Oh, wait, but then there’s Juice Cubes.
Call Juice Cubes Rovio’s (the makers of Angry Birds) answer to Candy Crush. All it took was a bit of insomnia, the Amazon App store, and a little curiosity to coddle and ignite the little spark that became my new addiction. I mean, for starters, look at the little guys you get to kill:
But then, when you lose, they cry.
You guys. The fruit. It cries.
The premise of Juice Cubes is simple (and very similar to that of Candy Crush). A bunch of these adorable little turds line up and you have to match them up. Matching up three fruit simply causes them to disappear, while matching four or more create increasingly powerful boosts (e.g. fruit that blows up more stuff). You start out with five lives and zero gold bars (although eventually the game doles out a pitiful eight bars), but you can buy more of both in the in-game store—along with several other game-enhancing goodies. There are a series of levels that form a map, and moving along to each progressive map requires payment in the form of gold bars.

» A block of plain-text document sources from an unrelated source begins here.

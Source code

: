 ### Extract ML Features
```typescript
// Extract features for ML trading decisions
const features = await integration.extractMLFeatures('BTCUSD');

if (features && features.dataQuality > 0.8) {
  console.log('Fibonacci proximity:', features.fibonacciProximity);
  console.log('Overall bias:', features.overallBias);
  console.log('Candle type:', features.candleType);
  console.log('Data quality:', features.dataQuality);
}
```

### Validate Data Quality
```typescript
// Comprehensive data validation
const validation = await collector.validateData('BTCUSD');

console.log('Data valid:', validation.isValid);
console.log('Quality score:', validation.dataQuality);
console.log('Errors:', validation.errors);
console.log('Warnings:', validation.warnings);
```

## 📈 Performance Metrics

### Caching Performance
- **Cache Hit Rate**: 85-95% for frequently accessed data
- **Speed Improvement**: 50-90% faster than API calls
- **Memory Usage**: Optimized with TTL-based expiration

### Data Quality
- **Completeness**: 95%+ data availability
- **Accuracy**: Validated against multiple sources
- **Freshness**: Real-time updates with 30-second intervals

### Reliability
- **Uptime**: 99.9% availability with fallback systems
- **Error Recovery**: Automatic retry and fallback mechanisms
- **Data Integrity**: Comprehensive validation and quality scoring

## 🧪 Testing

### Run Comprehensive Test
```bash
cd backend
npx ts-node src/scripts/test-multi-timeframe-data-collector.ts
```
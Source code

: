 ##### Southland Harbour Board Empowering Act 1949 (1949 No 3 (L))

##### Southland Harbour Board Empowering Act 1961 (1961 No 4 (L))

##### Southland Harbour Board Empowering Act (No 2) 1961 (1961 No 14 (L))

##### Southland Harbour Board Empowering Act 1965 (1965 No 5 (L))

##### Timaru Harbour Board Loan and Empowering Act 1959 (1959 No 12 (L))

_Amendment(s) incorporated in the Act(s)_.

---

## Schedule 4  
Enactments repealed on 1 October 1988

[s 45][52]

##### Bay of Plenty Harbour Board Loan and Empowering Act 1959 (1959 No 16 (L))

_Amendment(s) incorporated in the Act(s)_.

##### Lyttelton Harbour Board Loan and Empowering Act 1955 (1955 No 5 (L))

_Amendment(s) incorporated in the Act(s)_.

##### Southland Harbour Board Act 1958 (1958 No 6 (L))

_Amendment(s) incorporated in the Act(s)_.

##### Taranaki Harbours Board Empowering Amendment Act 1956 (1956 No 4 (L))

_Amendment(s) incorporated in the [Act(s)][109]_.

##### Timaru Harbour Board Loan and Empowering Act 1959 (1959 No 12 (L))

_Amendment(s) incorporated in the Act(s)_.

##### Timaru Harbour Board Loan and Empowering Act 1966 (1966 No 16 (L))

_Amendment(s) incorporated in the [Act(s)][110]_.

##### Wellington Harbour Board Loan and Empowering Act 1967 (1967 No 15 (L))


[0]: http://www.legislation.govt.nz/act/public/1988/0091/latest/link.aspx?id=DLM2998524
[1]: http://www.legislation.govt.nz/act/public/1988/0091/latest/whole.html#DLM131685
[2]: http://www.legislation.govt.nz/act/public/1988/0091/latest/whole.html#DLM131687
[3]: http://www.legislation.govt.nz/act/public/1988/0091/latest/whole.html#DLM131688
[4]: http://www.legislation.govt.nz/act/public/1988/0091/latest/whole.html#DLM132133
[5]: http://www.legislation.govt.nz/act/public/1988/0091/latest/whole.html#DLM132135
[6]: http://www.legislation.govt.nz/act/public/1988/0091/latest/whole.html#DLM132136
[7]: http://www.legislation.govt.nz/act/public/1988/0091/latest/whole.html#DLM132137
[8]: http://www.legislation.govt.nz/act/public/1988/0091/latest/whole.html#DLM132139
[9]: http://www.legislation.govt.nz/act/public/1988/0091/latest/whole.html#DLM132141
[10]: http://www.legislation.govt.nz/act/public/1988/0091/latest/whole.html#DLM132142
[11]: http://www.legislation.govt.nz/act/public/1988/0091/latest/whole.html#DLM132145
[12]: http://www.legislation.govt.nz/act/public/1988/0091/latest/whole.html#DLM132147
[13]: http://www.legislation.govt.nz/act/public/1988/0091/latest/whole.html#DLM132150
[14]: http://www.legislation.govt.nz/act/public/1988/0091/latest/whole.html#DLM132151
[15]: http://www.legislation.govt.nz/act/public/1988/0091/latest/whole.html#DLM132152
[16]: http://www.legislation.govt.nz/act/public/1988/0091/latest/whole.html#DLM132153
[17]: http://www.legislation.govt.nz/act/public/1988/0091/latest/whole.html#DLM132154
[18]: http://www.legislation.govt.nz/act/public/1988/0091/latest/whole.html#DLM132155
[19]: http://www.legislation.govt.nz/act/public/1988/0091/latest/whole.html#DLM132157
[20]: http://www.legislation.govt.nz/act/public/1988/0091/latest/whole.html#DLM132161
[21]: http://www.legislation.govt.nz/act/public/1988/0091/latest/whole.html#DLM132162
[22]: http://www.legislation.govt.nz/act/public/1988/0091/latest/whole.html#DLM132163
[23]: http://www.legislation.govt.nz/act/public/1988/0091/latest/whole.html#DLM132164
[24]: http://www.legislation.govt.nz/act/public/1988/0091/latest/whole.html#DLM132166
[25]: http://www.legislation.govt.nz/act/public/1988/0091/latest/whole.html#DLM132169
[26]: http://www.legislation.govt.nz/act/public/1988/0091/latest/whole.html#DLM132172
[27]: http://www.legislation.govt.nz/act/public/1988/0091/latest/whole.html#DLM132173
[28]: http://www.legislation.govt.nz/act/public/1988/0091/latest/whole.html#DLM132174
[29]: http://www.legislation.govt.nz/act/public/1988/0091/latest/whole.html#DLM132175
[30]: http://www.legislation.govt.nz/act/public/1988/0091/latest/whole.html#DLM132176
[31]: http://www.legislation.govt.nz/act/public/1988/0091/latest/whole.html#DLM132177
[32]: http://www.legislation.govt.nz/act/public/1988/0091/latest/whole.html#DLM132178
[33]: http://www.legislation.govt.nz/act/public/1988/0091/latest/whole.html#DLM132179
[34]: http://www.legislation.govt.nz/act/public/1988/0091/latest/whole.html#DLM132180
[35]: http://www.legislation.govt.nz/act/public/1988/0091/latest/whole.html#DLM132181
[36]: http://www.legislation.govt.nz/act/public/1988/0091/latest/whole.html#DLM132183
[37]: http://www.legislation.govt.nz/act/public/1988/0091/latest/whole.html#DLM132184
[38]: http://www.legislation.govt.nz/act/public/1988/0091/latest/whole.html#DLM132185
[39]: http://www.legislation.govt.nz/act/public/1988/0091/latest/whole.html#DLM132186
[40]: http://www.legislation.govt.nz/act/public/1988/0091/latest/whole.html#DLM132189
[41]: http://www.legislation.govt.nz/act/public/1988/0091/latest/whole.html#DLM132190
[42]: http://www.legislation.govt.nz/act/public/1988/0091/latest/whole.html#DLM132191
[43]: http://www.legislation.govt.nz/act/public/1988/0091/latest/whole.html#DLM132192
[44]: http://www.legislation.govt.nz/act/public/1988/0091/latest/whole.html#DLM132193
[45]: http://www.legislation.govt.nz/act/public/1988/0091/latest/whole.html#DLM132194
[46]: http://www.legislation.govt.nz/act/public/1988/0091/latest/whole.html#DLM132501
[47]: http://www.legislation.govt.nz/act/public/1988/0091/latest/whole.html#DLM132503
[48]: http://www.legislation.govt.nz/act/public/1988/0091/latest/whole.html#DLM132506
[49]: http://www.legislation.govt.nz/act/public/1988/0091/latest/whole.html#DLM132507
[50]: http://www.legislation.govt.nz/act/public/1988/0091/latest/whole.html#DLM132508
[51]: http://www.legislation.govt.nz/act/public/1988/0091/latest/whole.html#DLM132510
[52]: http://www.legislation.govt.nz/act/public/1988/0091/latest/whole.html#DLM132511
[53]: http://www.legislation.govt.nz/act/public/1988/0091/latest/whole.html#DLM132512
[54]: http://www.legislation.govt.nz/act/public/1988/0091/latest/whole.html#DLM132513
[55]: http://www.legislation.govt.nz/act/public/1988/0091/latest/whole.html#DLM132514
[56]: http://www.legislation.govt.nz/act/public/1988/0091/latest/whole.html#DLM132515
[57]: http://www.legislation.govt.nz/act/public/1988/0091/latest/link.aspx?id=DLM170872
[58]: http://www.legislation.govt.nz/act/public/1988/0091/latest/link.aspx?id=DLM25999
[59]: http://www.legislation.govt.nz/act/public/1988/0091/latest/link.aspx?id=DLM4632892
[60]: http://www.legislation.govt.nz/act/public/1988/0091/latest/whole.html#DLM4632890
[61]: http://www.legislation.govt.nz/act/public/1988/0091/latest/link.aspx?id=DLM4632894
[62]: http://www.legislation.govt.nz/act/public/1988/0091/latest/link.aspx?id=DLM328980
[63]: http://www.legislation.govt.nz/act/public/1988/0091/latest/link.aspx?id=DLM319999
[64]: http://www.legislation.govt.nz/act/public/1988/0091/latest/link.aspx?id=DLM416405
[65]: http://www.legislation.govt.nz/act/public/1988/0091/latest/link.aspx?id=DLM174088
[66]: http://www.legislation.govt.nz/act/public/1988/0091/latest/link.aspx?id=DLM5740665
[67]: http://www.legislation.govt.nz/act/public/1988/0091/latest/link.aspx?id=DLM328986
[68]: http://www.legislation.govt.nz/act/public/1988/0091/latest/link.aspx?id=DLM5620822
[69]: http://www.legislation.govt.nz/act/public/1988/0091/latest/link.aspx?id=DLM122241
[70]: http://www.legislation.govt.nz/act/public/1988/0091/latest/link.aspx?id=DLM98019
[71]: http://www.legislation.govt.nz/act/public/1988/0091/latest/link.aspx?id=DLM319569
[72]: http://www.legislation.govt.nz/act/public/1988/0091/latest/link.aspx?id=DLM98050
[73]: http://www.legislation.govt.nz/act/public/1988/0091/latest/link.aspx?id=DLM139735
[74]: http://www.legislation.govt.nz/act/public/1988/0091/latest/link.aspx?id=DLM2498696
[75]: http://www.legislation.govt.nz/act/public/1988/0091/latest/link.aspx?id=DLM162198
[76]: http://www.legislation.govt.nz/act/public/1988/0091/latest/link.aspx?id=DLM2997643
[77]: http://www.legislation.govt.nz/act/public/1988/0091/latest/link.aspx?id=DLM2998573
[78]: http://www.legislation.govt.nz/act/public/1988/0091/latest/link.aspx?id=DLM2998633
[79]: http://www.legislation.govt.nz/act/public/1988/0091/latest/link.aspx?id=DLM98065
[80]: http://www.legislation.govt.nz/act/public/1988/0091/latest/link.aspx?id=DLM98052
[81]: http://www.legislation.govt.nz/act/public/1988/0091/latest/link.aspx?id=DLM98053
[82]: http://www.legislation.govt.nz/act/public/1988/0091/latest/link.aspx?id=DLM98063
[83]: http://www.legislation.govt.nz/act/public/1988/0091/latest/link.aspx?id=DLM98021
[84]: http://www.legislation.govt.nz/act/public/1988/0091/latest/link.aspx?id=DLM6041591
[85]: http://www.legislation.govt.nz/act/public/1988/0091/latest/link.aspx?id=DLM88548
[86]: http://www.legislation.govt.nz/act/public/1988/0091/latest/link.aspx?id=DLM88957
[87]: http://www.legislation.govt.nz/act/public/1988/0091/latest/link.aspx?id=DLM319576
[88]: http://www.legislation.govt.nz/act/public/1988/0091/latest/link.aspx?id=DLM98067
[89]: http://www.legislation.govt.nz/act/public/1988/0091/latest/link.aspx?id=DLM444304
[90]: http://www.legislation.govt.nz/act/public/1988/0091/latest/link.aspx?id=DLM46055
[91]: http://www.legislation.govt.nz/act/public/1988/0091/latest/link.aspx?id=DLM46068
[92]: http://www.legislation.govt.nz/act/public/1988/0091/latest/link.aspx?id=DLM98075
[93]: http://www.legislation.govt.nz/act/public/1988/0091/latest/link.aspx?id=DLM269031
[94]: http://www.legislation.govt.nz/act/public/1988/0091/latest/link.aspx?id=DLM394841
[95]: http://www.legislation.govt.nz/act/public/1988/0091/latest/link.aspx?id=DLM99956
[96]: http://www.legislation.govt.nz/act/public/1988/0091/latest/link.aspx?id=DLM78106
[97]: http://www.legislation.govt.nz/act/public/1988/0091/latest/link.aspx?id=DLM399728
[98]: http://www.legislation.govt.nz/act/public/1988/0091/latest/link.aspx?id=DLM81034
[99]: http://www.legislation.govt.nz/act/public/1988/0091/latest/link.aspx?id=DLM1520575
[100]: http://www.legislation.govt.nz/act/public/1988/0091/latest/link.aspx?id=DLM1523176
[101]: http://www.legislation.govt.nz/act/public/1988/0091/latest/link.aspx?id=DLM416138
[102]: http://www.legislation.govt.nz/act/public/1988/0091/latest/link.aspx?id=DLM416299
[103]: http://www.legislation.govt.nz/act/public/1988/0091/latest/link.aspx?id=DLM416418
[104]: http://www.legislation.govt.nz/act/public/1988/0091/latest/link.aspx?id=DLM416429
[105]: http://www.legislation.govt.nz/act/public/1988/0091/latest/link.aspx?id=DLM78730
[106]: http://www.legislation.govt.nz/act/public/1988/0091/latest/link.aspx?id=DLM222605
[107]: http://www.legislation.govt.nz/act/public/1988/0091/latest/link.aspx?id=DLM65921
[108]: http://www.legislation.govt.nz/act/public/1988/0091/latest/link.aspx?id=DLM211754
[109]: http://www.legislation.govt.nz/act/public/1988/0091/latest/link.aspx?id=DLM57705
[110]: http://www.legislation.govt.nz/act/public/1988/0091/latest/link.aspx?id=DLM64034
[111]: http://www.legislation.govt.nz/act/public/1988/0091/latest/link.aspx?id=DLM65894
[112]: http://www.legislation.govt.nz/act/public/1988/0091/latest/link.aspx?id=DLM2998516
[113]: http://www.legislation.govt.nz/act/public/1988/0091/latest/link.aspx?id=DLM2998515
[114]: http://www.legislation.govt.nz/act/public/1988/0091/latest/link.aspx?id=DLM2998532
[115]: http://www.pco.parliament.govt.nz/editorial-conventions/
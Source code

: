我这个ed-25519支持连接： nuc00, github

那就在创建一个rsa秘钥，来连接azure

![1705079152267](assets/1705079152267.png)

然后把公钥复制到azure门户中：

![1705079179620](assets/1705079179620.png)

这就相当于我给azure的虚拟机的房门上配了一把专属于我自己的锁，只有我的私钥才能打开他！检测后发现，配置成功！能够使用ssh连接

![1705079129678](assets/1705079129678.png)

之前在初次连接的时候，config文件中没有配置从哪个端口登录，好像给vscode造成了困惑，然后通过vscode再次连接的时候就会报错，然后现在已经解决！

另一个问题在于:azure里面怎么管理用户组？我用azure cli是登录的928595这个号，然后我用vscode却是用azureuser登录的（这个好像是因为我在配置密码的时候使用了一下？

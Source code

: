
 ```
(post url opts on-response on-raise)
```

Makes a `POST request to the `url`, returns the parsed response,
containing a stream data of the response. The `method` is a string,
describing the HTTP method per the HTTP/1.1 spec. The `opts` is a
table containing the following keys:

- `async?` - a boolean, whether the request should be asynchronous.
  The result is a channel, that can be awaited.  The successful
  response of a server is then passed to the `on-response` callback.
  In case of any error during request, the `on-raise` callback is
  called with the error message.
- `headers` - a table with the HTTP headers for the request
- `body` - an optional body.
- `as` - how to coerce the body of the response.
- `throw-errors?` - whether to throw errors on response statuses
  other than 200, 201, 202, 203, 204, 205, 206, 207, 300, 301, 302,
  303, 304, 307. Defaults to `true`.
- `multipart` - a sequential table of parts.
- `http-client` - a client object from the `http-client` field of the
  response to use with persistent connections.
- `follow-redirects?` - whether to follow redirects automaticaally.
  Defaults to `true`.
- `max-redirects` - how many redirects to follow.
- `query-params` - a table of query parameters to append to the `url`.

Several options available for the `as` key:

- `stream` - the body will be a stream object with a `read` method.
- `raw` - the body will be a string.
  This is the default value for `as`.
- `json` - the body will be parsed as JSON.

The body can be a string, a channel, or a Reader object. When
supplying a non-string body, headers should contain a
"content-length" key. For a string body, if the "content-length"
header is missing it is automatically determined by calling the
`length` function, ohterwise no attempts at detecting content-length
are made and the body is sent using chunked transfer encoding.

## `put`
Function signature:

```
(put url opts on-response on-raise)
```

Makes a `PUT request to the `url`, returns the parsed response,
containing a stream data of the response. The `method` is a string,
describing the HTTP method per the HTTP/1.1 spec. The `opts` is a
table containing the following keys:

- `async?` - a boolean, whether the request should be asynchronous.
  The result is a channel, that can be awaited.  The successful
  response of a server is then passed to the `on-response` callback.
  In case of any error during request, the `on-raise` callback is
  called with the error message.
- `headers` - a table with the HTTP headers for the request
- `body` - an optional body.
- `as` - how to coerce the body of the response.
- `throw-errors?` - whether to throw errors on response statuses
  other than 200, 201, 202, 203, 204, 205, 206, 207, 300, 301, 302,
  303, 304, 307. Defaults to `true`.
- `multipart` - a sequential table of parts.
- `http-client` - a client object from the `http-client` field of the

There are a few negatives, however. As I mentioned before, you have to pay to purchase gold bars, which you need to move on in the game. You can ask your Facebook friends to give you pieces of the next map, but then you run the risk of becoming one of those obnoxious people who inundates friends with constant game requests.
I have run into a few little quirks here and there as well. For instance, at one point, the game wouldn’t create new boosts or allow the existing ones to work properly. In other words, the game behaved as if the entire board just consisted of regular fruit. Closing and re-opening the game fixed that though, and it only happened once.
It’s hard to believe that something so simple can be so addicting, but great things come in small packages.
Now go away, and leave me to my cubes of fruit.